Task details - Below this line are records; write out exactly the lines from the one containing "del mensaje no" through the one containing "Si $\Delta = 0$, alors", with the pictures left out.

——

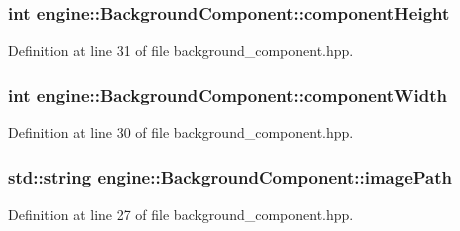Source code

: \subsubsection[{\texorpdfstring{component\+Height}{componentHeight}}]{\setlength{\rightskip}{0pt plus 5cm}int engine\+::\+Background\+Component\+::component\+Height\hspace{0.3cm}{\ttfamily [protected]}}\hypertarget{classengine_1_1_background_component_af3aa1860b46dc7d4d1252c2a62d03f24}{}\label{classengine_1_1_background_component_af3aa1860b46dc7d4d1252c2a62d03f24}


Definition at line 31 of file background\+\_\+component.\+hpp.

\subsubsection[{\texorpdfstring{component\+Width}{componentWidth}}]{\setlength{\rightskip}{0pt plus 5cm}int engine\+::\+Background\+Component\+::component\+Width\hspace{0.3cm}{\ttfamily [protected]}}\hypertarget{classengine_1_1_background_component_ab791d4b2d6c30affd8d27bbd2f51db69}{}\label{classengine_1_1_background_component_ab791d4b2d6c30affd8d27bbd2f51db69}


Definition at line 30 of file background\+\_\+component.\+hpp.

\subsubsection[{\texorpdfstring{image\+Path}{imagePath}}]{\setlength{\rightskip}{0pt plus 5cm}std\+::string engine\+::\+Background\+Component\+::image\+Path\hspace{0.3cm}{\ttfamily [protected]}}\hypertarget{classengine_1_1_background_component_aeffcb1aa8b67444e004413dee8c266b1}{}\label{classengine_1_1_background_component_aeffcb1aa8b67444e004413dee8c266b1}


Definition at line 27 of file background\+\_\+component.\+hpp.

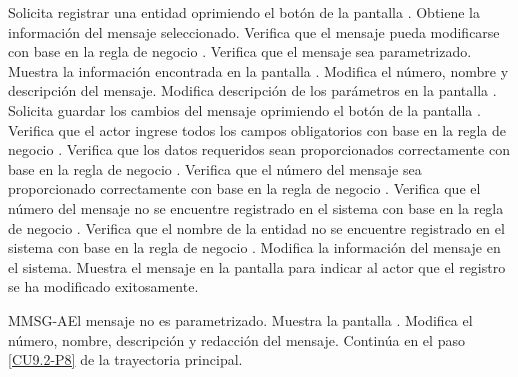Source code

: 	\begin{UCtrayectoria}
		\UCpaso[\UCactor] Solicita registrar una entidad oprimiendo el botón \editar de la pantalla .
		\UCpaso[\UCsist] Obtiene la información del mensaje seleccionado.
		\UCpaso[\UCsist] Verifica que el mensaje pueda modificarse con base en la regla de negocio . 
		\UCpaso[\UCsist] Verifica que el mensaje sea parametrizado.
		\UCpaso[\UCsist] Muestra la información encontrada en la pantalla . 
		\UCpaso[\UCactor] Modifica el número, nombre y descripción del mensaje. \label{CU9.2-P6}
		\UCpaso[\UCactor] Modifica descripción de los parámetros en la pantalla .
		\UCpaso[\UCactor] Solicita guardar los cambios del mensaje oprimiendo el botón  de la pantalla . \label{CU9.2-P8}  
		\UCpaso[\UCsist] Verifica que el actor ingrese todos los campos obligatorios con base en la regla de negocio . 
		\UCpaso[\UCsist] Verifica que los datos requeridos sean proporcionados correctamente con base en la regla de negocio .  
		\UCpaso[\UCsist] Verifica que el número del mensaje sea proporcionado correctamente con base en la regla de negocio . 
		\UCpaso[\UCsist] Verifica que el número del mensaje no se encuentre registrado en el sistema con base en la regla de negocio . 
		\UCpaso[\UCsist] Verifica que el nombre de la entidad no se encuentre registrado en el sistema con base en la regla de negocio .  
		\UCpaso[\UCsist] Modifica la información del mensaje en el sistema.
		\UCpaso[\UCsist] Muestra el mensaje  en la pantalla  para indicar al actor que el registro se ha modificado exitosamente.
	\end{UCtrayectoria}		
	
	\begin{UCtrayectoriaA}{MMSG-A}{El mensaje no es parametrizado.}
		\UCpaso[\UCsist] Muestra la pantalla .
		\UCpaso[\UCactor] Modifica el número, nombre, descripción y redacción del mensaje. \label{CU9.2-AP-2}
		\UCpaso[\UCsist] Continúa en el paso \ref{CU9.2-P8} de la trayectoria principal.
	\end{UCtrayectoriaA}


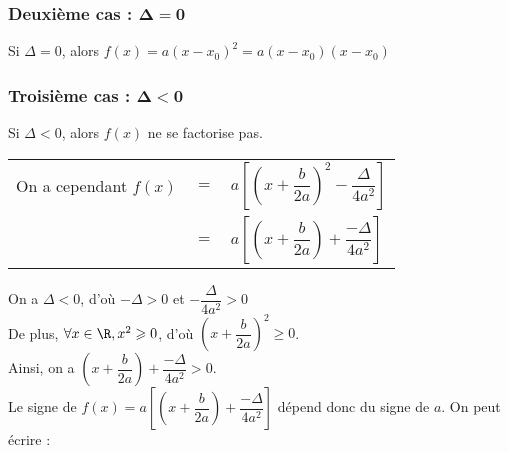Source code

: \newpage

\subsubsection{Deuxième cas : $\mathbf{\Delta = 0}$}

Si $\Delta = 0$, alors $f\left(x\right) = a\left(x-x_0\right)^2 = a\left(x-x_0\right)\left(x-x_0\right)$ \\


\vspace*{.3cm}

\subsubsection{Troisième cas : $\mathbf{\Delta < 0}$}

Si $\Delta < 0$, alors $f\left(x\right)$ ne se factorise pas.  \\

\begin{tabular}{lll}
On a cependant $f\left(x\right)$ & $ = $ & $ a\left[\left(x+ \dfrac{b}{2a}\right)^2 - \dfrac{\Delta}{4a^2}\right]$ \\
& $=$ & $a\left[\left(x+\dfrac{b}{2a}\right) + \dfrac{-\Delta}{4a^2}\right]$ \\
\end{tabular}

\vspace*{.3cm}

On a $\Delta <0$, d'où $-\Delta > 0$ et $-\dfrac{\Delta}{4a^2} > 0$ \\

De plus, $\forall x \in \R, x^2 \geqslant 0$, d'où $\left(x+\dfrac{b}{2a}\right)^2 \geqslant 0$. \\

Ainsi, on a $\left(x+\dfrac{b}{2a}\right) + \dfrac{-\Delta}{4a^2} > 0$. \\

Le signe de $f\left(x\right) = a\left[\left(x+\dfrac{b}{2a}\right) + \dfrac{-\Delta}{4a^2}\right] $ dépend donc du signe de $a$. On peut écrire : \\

——

Response to the exercise -
		\UCpaso[\UCsist] Verifica que el número del mensaje no se encuentre registrado en el sistema con base en la regla de negocio . 
		\UCpaso[\UCsist] Verifica que el nombre de la entidad no se encuentre registrado en el sistema con base en la regla de negocio .  
		\UCpaso[\UCsist] Modifica la información del mensaje en el sistema.
		\UCpaso[\UCsist] Muestra el mensaje  en la pantalla  para indicar al actor que el registro se ha modificado exitosamente.
	\end{UCtrayectoria}		
	
	\begin{UCtrayectoriaA}{MMSG-A}{El mensaje no es parametrizado.}
		\UCpaso[\UCsist] Muestra la pantalla .
		\UCpaso[\UCactor] Modifica el número, nombre, descripción y redacción del mensaje. \label{CU9.2-AP-2}
		\UCpaso[\UCsist] Continúa en el paso \ref{CU9.2-P8} de la trayectoria principal.
	\end{UCtrayectoriaA}


Source code

: \newpage

\subsubsection{Deuxième cas : $\mathbf{\Delta = 0}$}

Si $\Delta = 0$, alors $f\left(x\right) = a\left(x-x_0\right)^2 = a\left(x-x_0\right)\left(x-x_0\right)$ \\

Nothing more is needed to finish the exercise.